#### What you should do
Look through the entries below and extract exactly the lines from the one containing "abstract로 만든 클래스나" through the one containing "virtual 키워드는 자체적인", ends included.

======== Task data ========

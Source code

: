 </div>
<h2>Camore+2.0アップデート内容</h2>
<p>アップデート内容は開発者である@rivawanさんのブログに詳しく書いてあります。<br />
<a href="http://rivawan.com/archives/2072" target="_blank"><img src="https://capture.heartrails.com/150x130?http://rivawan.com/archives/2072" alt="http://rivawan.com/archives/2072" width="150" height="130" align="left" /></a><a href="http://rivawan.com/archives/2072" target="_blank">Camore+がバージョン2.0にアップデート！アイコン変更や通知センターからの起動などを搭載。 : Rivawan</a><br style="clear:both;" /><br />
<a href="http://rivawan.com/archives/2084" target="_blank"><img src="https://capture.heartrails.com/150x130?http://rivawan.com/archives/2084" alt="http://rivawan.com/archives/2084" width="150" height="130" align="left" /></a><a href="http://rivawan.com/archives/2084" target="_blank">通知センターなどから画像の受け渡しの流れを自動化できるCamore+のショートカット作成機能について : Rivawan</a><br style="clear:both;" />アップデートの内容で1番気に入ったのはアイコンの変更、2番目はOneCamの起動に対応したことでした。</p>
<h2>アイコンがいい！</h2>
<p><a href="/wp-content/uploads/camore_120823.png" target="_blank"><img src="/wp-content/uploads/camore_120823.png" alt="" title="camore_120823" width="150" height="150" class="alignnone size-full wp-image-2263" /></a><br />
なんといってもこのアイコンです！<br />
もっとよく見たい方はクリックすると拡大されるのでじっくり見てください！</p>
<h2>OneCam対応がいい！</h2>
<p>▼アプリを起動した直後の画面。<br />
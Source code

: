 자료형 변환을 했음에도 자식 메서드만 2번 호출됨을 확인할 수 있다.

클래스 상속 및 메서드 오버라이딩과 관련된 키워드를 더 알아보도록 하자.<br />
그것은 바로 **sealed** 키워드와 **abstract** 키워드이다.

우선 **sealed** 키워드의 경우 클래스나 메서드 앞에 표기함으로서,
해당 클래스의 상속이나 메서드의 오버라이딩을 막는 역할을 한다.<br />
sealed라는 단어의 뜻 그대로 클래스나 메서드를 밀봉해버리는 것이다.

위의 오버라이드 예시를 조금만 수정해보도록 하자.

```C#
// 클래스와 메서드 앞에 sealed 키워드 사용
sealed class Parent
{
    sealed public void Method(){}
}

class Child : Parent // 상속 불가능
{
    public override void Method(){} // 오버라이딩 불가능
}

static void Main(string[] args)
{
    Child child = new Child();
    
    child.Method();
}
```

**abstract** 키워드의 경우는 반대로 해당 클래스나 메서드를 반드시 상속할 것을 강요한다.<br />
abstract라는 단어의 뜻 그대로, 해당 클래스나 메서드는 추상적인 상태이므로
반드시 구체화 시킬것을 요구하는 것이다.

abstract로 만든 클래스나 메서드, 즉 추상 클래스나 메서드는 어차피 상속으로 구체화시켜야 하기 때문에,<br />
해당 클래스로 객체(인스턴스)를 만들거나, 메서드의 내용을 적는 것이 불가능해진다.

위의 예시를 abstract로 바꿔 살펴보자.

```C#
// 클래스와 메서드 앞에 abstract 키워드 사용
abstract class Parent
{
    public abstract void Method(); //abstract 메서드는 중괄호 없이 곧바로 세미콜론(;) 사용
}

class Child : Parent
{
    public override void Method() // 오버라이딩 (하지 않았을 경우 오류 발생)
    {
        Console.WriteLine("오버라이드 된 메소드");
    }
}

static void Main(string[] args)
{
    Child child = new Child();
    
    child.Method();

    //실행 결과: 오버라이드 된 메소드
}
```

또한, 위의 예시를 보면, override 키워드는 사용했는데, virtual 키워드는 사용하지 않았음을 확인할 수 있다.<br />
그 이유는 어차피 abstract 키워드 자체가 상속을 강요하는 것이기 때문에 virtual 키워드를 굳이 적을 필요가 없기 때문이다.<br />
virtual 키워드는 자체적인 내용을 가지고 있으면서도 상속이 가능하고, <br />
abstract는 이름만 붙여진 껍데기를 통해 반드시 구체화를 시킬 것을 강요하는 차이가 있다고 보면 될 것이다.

========

#### Completed task
abstract로 만든 클래스나 메서드, 즉 추상 클래스나 메서드는 어차피 상속으로 구체화시켜야 하기 때문에,<br />
해당 클래스로 객체(인스턴스)를 만들거나, 메서드의 내용을 적는 것이 불가능해진다.

위의 예시를 abstract로 바꿔 살펴보자.

```C#
// 클래스와 메서드 앞에 abstract 키워드 사용
abstract class Parent
{
    public abstract void Method(); //abstract 메서드는 중괄호 없이 곧바로 세미콜론(;) 사용
}

class Child : Parent
{
    public override void Method() // 오버라이딩 (하지 않았을 경우 오류 발생)
    {
        Console.WriteLine("오버라이드 된 메소드");
    }
}

static void Main(string[] args)
{
    Child child = new Child();
    
    child.Method();

    //실행 결과: 오버라이드 된 메소드
}
```

또한, 위의 예시를 보면, override 키워드는 사용했는데, virtual 키워드는 사용하지 않았음을 확인할 수 있다.<br />
그 이유는 어차피 abstract 키워드 자체가 상속을 강요하는 것이기 때문에 virtual 키워드를 굳이 적을 필요가 없기 때문이다.<br />
virtual 키워드는 자체적인 내용을 가지고 있으면서도 상속이 가능하고, <br />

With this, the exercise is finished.